ABOUT THIS TASK. Starting at the line containing "his profile page.**" and ending at the line containing "for Gluster 3.12.0", print every line of the material below exactly, both ends included, and stop there.

GIVEN RECORDS.

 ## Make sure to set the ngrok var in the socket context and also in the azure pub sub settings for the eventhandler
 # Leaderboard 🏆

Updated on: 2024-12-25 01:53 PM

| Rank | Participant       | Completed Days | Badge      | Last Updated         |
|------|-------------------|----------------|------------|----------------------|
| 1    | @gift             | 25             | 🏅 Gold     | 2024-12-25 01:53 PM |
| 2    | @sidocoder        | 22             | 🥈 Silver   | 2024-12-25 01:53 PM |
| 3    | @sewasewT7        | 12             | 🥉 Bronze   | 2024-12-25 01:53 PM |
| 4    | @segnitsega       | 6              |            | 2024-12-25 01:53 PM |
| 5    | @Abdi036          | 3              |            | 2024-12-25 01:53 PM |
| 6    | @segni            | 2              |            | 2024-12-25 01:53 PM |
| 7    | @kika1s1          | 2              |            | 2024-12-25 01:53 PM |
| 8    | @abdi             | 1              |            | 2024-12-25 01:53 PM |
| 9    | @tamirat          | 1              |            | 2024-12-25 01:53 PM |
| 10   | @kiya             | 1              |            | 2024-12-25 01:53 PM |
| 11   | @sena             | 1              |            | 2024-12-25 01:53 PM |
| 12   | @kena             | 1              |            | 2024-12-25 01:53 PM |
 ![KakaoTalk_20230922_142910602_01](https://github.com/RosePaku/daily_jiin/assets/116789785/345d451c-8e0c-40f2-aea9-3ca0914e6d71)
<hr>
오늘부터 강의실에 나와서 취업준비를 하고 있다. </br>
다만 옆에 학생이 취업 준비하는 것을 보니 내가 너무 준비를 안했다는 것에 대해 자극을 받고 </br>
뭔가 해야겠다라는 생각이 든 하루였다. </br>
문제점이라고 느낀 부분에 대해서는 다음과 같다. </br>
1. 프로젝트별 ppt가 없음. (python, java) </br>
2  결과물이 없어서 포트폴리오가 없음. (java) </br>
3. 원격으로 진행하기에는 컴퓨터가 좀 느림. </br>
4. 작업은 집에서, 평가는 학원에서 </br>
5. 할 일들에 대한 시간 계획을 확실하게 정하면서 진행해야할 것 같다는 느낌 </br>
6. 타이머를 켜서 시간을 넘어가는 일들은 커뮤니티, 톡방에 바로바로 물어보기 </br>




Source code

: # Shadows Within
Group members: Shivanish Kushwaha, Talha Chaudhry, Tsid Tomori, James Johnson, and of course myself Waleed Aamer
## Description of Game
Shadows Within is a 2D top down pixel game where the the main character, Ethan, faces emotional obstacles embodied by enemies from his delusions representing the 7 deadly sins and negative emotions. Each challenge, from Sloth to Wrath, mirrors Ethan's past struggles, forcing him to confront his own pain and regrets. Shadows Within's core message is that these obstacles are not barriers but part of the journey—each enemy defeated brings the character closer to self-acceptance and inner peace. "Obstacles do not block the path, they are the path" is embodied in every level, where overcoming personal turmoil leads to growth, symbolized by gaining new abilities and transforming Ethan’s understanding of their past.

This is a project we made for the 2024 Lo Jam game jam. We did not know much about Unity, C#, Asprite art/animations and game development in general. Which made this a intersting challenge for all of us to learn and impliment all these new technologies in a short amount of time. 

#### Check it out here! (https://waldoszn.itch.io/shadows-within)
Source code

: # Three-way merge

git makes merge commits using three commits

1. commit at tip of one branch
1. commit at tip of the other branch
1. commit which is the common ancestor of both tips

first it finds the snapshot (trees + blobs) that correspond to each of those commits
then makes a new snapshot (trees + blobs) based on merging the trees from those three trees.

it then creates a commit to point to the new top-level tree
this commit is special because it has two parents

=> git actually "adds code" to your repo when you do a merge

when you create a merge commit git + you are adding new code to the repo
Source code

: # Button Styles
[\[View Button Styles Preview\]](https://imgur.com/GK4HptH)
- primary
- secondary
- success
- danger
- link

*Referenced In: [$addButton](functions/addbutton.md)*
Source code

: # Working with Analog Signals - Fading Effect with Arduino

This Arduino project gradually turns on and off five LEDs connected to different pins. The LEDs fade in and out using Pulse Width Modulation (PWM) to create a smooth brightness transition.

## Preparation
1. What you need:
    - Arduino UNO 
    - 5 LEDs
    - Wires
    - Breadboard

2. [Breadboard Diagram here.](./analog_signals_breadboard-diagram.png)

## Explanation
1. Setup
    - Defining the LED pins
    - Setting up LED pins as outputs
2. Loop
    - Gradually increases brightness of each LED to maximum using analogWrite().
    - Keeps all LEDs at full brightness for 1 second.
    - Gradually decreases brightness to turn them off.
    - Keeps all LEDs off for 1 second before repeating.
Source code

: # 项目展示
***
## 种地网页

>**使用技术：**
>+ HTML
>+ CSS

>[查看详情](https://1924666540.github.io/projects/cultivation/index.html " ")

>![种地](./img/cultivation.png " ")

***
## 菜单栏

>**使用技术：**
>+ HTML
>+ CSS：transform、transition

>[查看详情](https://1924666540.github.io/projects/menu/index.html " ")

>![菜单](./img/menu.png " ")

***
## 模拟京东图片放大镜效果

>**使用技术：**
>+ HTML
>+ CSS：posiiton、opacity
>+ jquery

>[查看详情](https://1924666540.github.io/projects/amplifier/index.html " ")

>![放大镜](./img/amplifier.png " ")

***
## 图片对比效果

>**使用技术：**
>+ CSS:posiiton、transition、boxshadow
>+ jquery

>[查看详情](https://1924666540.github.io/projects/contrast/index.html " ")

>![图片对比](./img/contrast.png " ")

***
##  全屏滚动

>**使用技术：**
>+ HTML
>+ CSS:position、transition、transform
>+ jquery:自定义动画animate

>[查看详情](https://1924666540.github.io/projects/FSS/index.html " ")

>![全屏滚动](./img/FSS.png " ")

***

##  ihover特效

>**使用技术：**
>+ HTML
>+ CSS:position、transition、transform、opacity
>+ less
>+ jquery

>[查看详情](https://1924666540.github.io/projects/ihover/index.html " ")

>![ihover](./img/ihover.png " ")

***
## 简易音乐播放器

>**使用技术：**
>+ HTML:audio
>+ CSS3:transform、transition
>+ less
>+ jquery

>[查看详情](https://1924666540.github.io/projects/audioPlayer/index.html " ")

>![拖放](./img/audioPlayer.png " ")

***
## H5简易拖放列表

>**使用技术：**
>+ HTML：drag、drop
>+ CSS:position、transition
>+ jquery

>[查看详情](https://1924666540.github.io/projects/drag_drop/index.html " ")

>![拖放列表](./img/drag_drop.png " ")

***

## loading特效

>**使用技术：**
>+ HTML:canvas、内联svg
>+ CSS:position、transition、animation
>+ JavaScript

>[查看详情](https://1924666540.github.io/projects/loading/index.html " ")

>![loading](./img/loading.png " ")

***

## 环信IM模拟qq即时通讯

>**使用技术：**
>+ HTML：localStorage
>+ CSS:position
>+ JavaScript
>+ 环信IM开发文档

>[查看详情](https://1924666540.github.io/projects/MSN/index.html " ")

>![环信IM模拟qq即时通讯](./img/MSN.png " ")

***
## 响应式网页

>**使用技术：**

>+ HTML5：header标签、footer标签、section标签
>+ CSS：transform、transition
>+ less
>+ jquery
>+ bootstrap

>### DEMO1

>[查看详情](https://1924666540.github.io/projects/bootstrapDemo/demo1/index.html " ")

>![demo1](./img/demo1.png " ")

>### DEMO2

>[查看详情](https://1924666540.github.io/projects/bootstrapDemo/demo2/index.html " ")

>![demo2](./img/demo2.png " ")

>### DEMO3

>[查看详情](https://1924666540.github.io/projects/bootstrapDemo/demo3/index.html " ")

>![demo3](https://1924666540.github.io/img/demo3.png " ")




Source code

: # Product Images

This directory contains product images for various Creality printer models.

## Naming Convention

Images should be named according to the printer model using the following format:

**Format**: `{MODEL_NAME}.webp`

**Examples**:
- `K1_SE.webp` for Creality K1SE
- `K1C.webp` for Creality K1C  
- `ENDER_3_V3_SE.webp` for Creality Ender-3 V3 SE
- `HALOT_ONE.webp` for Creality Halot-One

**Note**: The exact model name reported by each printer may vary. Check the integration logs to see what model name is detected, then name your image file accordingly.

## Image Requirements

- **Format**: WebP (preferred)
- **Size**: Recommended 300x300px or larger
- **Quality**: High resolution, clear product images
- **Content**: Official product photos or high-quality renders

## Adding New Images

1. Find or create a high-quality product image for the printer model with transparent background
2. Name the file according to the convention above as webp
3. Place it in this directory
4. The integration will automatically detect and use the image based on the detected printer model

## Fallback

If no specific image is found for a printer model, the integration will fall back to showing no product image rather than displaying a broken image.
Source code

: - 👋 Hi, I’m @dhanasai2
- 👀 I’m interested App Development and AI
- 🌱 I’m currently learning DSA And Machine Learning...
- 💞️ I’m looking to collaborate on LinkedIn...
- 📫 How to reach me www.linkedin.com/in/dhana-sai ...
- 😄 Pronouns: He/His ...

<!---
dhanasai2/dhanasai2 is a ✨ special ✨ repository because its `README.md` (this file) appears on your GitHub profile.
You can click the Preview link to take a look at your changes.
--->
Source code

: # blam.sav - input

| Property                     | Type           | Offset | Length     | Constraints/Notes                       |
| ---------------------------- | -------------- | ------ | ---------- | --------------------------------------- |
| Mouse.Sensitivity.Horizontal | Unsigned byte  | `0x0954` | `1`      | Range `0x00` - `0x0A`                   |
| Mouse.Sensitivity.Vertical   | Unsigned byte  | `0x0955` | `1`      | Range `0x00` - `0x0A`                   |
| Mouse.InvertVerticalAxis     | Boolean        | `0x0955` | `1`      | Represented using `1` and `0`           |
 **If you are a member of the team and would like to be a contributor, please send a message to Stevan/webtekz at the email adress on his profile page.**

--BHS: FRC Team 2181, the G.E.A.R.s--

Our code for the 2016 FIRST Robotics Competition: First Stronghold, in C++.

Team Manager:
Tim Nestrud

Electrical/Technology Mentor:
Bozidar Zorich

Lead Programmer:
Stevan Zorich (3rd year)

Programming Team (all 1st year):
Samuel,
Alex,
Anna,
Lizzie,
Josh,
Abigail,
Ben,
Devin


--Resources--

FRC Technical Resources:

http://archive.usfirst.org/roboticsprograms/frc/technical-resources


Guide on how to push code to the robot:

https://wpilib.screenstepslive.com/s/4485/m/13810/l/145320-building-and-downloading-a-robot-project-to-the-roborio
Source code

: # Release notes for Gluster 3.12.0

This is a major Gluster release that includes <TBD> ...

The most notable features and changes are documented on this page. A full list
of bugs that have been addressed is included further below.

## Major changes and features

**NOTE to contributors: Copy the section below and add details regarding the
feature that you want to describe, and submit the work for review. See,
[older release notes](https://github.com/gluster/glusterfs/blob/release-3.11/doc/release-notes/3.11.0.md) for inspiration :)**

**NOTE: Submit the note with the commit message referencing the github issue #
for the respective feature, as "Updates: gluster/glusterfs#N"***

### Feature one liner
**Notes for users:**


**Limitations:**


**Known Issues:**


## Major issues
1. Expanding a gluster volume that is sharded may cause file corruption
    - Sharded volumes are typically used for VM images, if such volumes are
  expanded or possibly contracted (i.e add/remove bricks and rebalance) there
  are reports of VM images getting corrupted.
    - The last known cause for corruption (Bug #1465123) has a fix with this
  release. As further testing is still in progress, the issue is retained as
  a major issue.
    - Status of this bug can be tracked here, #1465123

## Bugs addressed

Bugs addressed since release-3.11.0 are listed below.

EXERCISE RESPONSE.
 **If you are a member of the team and would like to be a contributor, please send a message to Stevan/webtekz at the email adress on his profile page.**

--BHS: FRC Team 2181, the G.E.A.R.s--

Our code for the 2016 FIRST Robotics Competition: First Stronghold, in C++.

Team Manager:
Tim Nestrud

Electrical/Technology Mentor:
Bozidar Zorich

Lead Programmer:
Stevan Zorich (3rd year)

Programming Team (all 1st year):
Samuel,
Alex,
Anna,
Lizzie,
Josh,
Abigail,
Ben,
Devin


--Resources--

FRC Technical Resources:

http://archive.usfirst.org/roboticsprograms/frc/technical-resources


Guide on how to push code to the robot:

https://wpilib.screenstepslive.com/s/4485/m/13810/l/145320-building-and-downloading-a-robot-project-to-the-roborio
Source code

: # Release notes for Gluster 3.12.0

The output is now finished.